Collected data entries
────
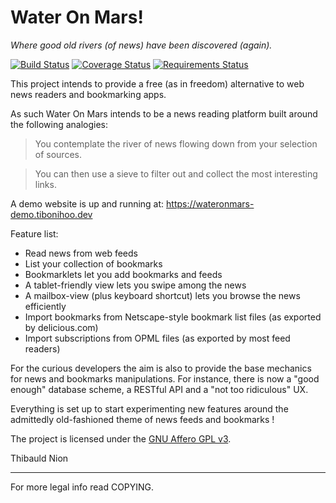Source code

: Water On Mars!
==============

*Where good old rivers (of news) have been discovered (again).*

[![Build Status](https://travis-ci.org/tibonihoo/wateronmars.png?branch=master)](https://travis-ci.org/tibonihoo/wateronmars) 
[![Coverage Status](https://coveralls.io/repos/tibonihoo/wateronmars/badge.png?branch=master)](https://coveralls.io/r/tibonihoo/wateronmars?branch=master)
[![Requirements Status](https://requires.io/github/tibonihoo/wateronmars/requirements.svg?branch=master)](https://requires.io/github/tibonihoo/wateronmars/requirements/?branch=master)

This project intends to provide a free (as in freedom) alternative to
web news readers and bookmarking apps.

As such Water On Mars intends to be a news reading platform built around the following analogies:

> You contemplate the river of news flowing down from your selection of sources.

> You can then use a sieve to filter out and collect the most interesting links.

A demo website is up and running at: https://wateronmars-demo.tibonihoo.dev

Feature list:

- Read news from web feeds
- List your collection of bookmarks
- Bookmarklets let you add bookmarks and feeds
- A tablet-friendly view lets you swipe among the news
- A mailbox-view (plus keyboard shortcut) lets you browse the news efficiently
- Import bookmarks from Netscape-style bookmark list files (as exported by delicious.com)
- Import subscriptions from OPML files (as exported by most feed readers)


For the curious developers the aim is also to provide the base
mechanics for news and bookmarks manipulations. For instance, there is
now a "good enough" database scheme, a RESTful API and a "not too
ridiculous" UX.

Everything is set up to start experimenting new features around the
admittedly old-fashioned theme of news feeds and bookmarks !

The project is licensed under the [GNU Affero GPL v3](http://www.gnu.org/licenses/agpl-3.0.html).


Thibauld Nion

- - -

For more legal info read COPYING.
────
▶ **About this exercise**:
Nothing but the lines from the one with "database scheme, a" through the final line of the data above should be output, exactly as written.

▶ **Solution for this exercise**:
now a "good enough" database scheme, a RESTful API and a "not too
ridiculous" UX.

Everything is set up to start experimenting new features around the
admittedly old-fashioned theme of news feeds and bookmarks !

The project is licensed under the [GNU Affero GPL v3](http://www.gnu.org/licenses/agpl-3.0.html).


Thibauld Nion

- - -

For more legal info read COPYING.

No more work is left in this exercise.